No, I don’t quite believe that. Let’s revisit that. I’ve been thinking a lot about this. My current thinking is that they will work for what we call “internalizing disorders,” disorders where people get locked into a line of thinking about a particular aspect of their life, whether it’s depression, thinking negative thoughts… people with OCD get locked into thinking scattering thoughts, and with addiction they’re locked into thinking about booze or the syringe. I’m not sure that psychedelics will work for disorders that are more externalizing—like ADHD, bipolar disorder, schizophrenia. So I think there will be a distinction; I don’t think they will be a panacea.
Right, very true. To better articulate my thought, you heard about LSD being used to treat alcoholism in the 60’s, then you have your new MDMA for alcoholism study, and there’s a forthcoming psilocybin for alcoholism study at NYU. Here at Psychedelic Times we’ve covered PTSD quite a bit, and have heard of course of the MDMA research, plus many accounts of people using ayahuasca and ibogaine for overcoming PTSD, along with psilocybin, ketamine, and so on.

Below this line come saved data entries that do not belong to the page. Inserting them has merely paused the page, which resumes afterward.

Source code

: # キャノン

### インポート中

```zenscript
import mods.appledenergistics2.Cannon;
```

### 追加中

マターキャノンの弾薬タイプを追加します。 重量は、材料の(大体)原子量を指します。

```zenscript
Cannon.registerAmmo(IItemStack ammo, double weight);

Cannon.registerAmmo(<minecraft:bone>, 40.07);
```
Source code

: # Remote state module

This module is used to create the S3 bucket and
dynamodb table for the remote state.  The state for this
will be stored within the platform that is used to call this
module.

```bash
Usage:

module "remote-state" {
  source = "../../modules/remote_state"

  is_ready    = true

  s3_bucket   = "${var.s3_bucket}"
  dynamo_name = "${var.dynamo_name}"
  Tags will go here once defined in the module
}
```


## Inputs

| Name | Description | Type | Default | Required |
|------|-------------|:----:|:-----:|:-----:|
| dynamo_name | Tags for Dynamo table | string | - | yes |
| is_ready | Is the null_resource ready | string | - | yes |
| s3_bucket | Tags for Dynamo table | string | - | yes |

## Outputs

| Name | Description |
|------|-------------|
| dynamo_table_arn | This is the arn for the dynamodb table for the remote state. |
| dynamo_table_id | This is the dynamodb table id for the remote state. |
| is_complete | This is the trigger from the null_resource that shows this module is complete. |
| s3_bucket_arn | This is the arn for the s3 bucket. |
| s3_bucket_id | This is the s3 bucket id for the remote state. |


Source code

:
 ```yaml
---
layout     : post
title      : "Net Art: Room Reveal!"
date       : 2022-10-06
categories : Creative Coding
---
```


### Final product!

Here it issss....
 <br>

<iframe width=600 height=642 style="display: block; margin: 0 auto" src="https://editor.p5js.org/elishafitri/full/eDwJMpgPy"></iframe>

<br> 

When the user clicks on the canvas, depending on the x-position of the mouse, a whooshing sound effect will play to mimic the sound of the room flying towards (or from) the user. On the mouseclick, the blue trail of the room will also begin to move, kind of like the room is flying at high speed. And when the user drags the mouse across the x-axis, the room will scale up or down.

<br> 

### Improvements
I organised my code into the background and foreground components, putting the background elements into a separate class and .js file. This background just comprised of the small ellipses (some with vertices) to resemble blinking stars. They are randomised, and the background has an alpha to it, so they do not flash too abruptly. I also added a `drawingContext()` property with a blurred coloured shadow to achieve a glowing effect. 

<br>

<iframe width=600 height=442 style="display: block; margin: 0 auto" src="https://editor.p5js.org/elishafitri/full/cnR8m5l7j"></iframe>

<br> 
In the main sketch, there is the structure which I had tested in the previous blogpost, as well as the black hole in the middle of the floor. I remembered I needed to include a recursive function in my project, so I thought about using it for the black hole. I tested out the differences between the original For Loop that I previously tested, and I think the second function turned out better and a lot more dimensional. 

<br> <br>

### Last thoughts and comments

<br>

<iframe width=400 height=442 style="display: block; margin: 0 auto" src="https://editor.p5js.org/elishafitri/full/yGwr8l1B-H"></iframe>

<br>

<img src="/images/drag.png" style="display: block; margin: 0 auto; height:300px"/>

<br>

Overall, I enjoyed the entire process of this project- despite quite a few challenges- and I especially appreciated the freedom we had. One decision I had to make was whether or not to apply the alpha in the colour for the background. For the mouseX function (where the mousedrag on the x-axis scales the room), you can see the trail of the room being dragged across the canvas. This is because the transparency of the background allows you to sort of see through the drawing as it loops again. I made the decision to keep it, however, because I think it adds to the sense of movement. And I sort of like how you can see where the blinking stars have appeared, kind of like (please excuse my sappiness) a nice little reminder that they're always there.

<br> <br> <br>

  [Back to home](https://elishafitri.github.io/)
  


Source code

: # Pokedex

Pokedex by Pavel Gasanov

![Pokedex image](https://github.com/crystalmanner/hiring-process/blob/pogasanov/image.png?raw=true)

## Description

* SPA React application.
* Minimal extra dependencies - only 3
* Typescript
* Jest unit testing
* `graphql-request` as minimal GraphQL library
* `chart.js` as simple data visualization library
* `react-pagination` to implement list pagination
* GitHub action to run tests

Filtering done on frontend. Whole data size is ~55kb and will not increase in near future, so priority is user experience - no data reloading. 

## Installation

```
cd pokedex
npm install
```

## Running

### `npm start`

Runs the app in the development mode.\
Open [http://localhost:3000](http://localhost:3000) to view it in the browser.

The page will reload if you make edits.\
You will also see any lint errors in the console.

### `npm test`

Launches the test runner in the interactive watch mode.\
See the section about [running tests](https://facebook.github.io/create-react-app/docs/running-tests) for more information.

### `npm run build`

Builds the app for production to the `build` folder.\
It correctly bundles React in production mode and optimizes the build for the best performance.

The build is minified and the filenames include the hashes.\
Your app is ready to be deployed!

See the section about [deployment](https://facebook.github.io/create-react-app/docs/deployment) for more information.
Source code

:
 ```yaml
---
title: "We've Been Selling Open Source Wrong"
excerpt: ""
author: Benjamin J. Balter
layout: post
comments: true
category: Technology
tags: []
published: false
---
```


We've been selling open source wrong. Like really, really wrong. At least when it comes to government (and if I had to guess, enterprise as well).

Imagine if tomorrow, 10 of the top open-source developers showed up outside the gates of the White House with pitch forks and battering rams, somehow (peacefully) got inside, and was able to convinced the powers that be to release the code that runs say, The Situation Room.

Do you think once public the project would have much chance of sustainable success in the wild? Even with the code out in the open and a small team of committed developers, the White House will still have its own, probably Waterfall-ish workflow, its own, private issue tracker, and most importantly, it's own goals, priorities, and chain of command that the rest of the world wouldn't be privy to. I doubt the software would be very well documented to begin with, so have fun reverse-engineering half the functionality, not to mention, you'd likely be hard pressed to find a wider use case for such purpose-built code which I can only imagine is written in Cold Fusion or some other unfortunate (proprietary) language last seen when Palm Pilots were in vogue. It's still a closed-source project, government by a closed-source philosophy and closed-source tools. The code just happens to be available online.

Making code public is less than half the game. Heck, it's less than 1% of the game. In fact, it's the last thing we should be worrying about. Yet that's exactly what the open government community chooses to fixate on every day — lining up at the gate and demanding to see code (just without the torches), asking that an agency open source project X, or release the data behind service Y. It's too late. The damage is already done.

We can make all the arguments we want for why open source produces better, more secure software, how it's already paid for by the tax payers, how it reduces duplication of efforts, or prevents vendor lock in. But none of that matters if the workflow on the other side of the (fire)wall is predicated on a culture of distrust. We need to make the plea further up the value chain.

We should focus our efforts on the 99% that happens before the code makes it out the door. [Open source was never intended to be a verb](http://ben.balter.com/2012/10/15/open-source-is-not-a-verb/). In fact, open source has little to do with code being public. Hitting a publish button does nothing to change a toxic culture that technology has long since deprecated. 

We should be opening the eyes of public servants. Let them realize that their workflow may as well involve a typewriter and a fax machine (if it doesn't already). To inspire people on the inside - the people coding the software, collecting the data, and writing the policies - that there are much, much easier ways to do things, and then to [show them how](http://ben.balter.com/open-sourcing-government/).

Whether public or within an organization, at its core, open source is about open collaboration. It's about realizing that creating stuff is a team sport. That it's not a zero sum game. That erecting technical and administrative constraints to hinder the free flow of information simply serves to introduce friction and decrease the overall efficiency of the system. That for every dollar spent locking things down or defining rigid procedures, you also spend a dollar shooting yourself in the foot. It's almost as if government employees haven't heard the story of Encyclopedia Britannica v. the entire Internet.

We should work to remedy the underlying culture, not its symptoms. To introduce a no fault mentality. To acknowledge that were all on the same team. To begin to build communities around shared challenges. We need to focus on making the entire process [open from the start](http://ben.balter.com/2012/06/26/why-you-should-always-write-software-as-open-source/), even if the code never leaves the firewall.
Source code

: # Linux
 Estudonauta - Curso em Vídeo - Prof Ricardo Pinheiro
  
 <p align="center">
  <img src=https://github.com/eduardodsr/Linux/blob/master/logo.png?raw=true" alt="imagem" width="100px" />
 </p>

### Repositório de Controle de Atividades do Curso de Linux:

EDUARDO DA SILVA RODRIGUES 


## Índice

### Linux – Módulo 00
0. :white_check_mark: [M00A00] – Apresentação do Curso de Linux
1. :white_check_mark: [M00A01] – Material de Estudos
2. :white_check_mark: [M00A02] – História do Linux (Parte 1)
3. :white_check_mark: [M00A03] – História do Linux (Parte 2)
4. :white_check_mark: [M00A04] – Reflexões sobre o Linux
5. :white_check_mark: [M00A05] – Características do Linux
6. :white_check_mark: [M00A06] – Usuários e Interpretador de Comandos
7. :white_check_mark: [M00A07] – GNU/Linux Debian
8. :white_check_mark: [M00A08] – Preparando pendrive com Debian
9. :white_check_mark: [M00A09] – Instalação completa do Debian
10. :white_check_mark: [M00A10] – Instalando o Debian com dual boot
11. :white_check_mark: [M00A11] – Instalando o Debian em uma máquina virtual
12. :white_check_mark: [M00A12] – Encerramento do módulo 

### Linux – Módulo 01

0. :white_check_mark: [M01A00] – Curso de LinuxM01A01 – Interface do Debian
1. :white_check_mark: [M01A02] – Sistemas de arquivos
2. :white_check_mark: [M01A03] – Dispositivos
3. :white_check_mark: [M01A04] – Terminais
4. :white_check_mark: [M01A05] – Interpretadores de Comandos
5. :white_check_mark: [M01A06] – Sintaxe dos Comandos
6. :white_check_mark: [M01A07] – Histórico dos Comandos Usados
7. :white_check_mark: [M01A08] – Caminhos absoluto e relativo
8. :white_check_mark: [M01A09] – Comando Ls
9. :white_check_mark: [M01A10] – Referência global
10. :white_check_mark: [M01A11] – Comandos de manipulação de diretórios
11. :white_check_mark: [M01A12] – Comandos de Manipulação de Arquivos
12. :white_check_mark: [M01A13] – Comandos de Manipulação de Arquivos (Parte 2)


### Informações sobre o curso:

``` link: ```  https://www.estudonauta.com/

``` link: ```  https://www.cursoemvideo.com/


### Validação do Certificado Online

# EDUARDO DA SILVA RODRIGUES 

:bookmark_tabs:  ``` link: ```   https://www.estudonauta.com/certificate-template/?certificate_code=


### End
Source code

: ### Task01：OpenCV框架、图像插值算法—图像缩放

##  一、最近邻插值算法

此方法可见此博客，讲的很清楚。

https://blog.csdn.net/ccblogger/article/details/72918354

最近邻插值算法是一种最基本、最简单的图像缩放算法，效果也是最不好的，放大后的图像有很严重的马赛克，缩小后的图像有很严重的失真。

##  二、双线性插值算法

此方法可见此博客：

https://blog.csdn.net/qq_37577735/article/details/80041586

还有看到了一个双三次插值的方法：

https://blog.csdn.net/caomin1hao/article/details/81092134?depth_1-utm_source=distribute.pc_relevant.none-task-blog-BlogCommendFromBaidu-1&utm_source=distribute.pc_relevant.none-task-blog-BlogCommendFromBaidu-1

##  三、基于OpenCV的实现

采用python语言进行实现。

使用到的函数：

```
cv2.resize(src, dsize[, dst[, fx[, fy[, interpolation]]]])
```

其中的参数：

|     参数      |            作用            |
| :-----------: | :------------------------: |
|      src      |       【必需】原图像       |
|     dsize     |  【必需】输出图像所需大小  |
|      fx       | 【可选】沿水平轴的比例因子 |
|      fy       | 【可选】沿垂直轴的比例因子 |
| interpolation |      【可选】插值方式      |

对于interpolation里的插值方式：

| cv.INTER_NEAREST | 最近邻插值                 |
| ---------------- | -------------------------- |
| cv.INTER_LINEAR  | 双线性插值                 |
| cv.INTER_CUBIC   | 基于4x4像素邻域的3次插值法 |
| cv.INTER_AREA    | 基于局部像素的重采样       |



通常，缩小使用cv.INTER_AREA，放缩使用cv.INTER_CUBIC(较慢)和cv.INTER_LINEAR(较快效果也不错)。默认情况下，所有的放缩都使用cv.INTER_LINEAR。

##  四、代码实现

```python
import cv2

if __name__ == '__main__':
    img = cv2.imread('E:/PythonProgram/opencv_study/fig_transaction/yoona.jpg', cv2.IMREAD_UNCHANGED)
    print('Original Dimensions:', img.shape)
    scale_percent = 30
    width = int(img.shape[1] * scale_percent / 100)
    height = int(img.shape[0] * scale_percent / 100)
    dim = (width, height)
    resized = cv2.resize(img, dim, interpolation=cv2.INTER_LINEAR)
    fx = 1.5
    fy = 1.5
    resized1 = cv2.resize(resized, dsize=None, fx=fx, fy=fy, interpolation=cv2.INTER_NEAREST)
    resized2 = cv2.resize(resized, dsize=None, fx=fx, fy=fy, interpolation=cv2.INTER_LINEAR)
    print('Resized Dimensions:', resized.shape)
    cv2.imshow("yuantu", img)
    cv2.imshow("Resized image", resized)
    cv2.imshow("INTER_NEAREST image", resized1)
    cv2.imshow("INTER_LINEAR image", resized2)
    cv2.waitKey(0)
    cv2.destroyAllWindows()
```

PTSD is an area that is quite interesting and challenging. We did the MDMA study with alcoholics because the vast majority of people who come to our clinics with alcoholism have been traumatized, and they’re drinking to deaden the pain of the trauma. There we are giving MDMA as an adjunct to classic behavioral therapy, or extinction therapy, getting people to relive the trauma and extinguish the emotion. MDMA does that because it dampens the stress centers in the brain and allows people to relive trauma without overwhelming emotion.